Carlisle launched into an explanation which contained enough scientific jargon to make her eyes glaze over, before Elle interrupted with a blunt request for him to speak English. The doctor broke off with a look of chagrin, and Edward took over.

"What my father was trying to say, Bella, is that it looks as if the cure has become part of you. You might be the key to ending all this."

"Does that mean you won't need to poke and prod Peter anymore?" she asked hopefully.

"Not if everything we need is already inside you."

Bella breathed a sigh of relief at that, then frowned as her mind moved on to the next question. "So what do you need from me?"

"You lee-...I mean vampires - biting is what you're good at, right?" Leah said dryly. Reaching into the drawer where Carlisle had placed the body parts that had been removed from those infected at Irina's wedding who were lucky enough to have been bitten in an easily treatable location, she took out Carmen's forearm and tossed it to Bella. "Sink your teeth into this and sees what happens."

She glanced at the doctors, one eyebrow raised in a silent inquiry as to whether that was an acceptable method of testing their hypothesis; Carlisle said nothing, his face set in a look of disapproval at Leah's cavalier way of handling his friend's limb, but Mohinder merely blinked and said, "Well...yes, I guess that would be the most expedient way of determining whether Bella can pass the cure on to others."

"Don't look so disappointed, doc," Elle chided him, her eyes glinting in amusement at how the idea of such a simple, straightforward experiment disconcerted him. "I'm sure you'll get to play with your test tubes again soon." Then she turned to Bella, who was eyeing the severed arm in her hands with apprehension and a certain amount of distaste, and gave her an encouraging pat on the back. "Come on, give it a try. What's the worst that could happen?"

"I think I've heard that before," Bella muttered, "usually right before we got into trouble." Still, she raised Carmen's arm to her mouth and tentatively nipped the underside of the wrist.

The virus' taint disappeared immediately where her teeth broke the skin, and the healing effect spread even faster than the infection had, so that in less than a minute, the arm appeared good as new.

"Amazing," Carlisle breathed as he took the newly repaired limb and inspected it carefully. "Absolutely miraculous - do you realize what this means? This could be the most significant breakthrough medical science has seen in...centuries, perhaps. Of course, there haven't been any previous studies of our species, so I suppose any new discovery at all is significant... And, most importantly, Carmen will be very happy to have her arm returned - as will everyone else whose infections were dealt with in the same manner."
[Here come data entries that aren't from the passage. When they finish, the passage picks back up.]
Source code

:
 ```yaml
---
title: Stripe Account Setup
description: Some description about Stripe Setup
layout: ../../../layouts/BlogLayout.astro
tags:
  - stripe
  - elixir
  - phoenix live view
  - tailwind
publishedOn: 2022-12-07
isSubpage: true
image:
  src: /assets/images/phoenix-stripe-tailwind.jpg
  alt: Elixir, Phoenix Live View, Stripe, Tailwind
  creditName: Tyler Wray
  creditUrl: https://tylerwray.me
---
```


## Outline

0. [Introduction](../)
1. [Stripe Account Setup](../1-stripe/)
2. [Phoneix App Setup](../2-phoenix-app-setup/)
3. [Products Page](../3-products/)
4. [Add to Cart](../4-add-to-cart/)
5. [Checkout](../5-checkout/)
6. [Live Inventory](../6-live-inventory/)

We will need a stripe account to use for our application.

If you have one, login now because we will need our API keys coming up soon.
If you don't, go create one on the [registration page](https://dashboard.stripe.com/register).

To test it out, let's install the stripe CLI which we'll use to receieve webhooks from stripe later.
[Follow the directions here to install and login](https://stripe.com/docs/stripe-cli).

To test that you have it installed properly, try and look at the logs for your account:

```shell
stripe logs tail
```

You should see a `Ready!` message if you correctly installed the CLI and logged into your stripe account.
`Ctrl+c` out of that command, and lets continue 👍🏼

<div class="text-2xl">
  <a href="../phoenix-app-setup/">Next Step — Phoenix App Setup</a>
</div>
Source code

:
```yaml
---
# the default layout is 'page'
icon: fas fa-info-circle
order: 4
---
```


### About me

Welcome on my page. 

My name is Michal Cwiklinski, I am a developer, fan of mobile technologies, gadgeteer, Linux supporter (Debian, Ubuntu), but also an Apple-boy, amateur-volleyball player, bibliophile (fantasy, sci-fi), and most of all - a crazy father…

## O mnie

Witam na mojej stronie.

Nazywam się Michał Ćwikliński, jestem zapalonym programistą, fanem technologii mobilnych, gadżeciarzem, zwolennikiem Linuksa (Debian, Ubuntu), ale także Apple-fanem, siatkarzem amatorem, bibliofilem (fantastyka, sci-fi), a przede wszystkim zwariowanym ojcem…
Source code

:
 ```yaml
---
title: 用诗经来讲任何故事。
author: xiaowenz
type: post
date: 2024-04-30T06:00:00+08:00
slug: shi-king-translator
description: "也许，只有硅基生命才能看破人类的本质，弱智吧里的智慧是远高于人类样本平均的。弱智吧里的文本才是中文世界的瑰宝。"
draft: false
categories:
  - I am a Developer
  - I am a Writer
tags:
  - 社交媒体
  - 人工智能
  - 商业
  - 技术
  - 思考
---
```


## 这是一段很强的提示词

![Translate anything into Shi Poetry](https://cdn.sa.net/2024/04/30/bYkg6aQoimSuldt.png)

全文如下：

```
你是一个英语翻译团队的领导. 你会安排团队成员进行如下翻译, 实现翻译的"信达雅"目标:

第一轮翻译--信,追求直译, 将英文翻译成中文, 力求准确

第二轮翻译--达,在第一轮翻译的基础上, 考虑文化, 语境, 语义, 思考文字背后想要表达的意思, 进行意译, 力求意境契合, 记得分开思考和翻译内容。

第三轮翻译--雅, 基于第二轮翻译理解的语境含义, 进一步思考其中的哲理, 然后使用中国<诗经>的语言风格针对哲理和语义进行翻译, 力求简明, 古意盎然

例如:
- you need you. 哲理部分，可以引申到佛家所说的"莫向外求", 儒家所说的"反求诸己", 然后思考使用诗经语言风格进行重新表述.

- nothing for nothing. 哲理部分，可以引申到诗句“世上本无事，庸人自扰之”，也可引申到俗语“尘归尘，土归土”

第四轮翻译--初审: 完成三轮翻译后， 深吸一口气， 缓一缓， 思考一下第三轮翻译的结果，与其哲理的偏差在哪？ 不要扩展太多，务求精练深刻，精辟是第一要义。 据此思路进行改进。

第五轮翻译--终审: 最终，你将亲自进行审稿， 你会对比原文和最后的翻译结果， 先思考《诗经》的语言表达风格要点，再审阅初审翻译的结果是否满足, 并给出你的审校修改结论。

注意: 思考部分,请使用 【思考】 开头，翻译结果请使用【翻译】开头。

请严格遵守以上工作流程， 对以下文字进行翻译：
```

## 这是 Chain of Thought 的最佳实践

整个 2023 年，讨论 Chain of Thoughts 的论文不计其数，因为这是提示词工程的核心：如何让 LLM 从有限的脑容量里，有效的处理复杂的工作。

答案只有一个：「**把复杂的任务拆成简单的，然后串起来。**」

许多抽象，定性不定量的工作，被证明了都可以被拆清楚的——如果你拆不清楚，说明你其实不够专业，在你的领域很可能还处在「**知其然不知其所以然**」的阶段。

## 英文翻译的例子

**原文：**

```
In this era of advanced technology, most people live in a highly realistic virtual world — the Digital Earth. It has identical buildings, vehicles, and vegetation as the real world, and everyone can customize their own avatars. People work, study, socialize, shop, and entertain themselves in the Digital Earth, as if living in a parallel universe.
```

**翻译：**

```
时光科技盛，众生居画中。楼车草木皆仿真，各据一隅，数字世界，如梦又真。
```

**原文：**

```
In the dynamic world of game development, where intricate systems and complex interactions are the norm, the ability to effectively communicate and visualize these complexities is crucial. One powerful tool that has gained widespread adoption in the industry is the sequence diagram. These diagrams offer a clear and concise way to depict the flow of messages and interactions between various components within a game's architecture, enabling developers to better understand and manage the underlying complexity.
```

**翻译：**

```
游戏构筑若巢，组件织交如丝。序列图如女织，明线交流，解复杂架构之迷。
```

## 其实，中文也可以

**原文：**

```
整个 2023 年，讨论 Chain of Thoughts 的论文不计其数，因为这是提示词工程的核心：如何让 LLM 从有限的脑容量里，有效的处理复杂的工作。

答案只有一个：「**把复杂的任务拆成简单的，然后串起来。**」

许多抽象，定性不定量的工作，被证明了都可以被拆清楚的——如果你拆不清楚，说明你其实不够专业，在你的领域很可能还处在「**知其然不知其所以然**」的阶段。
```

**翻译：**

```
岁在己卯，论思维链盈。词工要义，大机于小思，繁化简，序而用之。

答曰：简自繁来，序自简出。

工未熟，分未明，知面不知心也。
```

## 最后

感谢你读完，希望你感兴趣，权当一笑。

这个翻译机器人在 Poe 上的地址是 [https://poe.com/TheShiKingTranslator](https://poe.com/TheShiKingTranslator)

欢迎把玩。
Bella's bite proved equally effective in repairing the various other parts, after which the doctors decided there was no reason to delay the next phase of the experiment: testing the cure on live patients. Esme volunteered to be the first test subject, rolling up her sleeve and offering her arm to the younger girl without hesitation, somewhat to the surprise of everyone watching. Even though Carlisle had explained how the cure worked, one vampire willingly allowing another to bite them was practically unheard of.

"It's all right," she said gently when Bella faltered, her eyes darting nervously from Esme to her mate and adopted children as if unsure how they would react to her biting someone they all loved so dearly. "I trust my husband, and I trust you."

Bella relaxed when she heard that, flashing a grateful smile at the Cullen matriarch. "Okay then. Sorry if this stings." Ducking her head, she bit down on the offered arm as lightly as possible, then quickly withdrew.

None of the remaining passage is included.